Exercise instructions:
In the data below, how many lines include the word "mathbb"? Give only the number.

Segment Start: Records supplied

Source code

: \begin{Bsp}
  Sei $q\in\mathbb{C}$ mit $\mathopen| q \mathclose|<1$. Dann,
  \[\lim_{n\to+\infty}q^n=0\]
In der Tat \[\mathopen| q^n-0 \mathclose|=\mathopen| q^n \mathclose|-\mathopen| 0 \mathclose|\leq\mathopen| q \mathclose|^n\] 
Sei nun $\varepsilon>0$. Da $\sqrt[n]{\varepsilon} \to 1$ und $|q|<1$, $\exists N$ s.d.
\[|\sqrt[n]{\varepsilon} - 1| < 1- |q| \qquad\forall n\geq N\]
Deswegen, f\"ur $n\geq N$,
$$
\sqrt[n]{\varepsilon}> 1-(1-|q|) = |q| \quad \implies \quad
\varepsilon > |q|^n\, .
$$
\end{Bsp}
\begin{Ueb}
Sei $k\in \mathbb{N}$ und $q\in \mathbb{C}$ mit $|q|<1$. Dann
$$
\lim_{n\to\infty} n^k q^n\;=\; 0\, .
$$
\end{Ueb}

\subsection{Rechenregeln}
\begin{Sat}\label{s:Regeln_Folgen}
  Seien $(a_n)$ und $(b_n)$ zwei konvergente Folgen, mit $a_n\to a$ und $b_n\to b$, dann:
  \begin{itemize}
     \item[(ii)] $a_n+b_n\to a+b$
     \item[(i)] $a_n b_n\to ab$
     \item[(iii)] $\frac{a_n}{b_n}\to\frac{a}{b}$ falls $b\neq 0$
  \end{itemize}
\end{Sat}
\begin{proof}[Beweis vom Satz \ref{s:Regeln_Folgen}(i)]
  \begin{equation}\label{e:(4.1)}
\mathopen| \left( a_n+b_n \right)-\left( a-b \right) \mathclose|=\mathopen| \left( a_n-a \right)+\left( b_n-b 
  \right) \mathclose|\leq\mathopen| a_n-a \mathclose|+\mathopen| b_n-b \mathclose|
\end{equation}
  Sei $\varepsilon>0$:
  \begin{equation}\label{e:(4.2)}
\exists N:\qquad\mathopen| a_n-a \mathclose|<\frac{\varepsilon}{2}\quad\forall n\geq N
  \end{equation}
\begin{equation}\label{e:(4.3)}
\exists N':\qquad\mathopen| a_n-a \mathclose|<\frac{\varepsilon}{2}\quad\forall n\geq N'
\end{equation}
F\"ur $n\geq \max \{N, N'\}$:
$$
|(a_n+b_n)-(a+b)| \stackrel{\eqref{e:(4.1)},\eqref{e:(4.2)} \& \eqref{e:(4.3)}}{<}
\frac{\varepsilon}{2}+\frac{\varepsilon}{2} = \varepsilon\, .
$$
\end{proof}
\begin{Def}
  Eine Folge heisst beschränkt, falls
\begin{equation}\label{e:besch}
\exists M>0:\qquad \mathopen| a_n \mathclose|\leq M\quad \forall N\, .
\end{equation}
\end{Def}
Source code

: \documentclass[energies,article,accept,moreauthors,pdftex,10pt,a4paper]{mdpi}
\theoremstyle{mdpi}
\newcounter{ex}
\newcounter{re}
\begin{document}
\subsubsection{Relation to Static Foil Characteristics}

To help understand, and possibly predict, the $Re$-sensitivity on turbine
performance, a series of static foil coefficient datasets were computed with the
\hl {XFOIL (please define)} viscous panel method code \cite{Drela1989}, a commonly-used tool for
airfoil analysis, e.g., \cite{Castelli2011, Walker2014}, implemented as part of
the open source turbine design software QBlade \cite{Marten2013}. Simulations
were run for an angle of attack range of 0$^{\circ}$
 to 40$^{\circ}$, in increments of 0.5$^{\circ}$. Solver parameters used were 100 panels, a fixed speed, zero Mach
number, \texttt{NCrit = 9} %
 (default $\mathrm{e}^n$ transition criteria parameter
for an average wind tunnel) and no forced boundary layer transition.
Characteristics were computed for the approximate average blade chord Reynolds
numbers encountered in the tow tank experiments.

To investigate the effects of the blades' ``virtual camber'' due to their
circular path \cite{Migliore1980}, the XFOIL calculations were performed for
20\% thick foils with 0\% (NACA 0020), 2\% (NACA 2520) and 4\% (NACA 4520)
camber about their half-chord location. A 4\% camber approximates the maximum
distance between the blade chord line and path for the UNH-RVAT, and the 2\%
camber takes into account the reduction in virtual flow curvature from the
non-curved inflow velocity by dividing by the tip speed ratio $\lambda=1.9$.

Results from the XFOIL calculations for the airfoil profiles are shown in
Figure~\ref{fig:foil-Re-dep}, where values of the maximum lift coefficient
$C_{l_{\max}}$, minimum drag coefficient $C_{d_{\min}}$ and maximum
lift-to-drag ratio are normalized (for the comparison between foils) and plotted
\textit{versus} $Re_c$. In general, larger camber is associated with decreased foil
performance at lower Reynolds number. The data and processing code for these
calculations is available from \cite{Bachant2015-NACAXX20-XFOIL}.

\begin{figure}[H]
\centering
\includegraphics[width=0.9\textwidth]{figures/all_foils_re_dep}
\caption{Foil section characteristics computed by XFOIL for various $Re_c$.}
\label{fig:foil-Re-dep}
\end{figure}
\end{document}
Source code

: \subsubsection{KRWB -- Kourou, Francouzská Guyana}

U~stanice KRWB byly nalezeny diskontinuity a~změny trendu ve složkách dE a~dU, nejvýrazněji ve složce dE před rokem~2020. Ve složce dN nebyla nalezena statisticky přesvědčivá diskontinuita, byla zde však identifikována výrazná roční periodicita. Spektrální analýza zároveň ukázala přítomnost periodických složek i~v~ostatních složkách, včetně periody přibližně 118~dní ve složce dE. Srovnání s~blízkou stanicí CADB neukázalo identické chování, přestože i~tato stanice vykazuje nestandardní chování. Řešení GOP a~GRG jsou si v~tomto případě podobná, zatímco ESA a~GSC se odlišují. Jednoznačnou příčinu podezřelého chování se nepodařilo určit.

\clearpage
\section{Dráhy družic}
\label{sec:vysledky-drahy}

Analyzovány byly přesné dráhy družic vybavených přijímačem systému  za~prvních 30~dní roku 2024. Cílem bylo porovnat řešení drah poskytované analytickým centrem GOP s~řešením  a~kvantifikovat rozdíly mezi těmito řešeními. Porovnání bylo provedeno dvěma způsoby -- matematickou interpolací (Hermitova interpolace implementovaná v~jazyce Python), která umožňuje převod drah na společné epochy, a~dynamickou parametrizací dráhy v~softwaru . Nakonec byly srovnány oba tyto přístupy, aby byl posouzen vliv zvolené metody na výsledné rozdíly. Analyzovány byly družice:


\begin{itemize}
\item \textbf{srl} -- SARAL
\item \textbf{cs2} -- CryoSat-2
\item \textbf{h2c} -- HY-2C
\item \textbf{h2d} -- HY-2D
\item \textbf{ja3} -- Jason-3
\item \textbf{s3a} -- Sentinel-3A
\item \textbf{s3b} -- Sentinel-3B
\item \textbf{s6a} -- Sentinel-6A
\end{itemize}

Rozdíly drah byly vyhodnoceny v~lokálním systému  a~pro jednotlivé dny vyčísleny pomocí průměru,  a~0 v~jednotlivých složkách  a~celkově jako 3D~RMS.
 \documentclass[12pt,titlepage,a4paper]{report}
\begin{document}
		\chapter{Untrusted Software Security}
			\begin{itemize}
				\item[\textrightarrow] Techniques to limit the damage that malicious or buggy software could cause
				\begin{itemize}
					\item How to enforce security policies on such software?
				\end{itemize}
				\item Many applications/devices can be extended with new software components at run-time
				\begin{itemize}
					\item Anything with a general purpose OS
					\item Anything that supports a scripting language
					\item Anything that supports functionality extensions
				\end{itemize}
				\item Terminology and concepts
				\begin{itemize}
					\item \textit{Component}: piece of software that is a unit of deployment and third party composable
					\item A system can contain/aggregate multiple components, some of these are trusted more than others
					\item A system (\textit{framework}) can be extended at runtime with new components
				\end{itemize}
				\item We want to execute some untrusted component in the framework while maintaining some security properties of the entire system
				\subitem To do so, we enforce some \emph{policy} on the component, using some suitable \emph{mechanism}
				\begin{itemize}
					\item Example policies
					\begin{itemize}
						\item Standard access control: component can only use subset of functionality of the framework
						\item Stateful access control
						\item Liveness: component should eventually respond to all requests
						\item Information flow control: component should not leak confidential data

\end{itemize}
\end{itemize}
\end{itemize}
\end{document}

Segment End: Records supplied

Solution to the problem:
2